Fixing Credit Report Mistakes
The information held on your credit report and whatever information you may provide on an application for credit, is what is used by lenders to used to calculate your credit score. This score is then used to identify the risk of offering you credit.
You do not have a single credit score or rating. Each lender will use a different system for calculating your score. Equally, these lenders do not have to tell you how they calculated your score, however, you can ask for a simple explanation of how it works and why you have been refused credit.
From opening any new credit accounts to making a request for new credit, and how you generally manage your credit are all taken into account when comprising your credit history.Around one third of your credit score is determined by your payment history. To have good credit your record will show a consistent record of paying your bills on time each with little or no missed payments.
If you can't think of a reason why you have been refused credit, your first task should be to check your credit report. There are three major credit reference agencies in the UK - Experian, Equifax and CreditCheck - who keep records on all your bank accounts, credit cards, previous loans and debt history.
Start by asking each agency for a copy of your file, each of them is likely to hold slightly different information about your financial history.You can order a paper version for as little as £2, or you have the option to subscribe to each of their online services, which are a little more expensive.
Once you have the reports, go through each of them and look for any errors.
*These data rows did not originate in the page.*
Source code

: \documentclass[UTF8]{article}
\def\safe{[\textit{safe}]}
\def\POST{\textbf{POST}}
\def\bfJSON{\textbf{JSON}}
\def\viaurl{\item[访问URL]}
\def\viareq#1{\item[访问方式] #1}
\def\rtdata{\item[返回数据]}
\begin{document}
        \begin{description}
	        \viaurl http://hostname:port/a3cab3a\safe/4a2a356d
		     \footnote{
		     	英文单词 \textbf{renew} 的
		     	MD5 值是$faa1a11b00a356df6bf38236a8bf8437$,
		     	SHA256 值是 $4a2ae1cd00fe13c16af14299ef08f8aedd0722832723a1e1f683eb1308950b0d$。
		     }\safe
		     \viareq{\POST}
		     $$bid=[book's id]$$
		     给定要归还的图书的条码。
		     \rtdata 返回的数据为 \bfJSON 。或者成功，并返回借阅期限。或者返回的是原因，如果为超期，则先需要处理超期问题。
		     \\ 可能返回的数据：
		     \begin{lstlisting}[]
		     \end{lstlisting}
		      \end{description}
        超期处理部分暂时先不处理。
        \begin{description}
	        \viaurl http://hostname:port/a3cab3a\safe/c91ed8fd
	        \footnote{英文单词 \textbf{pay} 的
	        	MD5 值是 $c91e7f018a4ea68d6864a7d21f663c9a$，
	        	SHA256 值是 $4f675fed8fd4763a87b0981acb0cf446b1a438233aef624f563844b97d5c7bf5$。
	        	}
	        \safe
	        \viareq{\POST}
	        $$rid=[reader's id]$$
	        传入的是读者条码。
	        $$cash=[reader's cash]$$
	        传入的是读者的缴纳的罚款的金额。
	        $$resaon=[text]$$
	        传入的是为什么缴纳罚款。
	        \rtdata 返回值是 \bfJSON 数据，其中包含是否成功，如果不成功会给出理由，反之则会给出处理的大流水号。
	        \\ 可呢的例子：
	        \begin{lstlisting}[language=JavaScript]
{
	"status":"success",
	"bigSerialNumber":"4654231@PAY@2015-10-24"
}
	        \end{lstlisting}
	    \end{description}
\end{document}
Even something small like the wrong flat number or postcode could mean that your credit record is being mixed up with someone else's.
If the mistake is concerning an outstanding debt that you disagree with then you might have to take it up with the lender in question because the credit reference agency isn't likely to change your record without confirmation that the debt has been paid off.
You also have the option to add your own comments to your report. So, for instance, if you had trouble paying off a debt and missed a few payments due t unemployment or illness, then you have the chance to explain it.
Curb Your Applications
Once you have decided what type of credit you need, don't just start applying to every lender in the hope that one of them will say yes.
Each time you make an application a lender carries out a search of your credit history and leaves 'footprints' on your report which other lenders can see.
The problem with this is multiple searches indicate multiple refusals to other lenders and this will harm your credit score.
Don't be Afraid to Ask Why
If you have been turned down, you have the right to appeal to the lender's decision. So, if you filled out an application online and were refused, then pop in to your local branch and ask them to take another look, it might be that you can give them some extra information that would make them change their mind.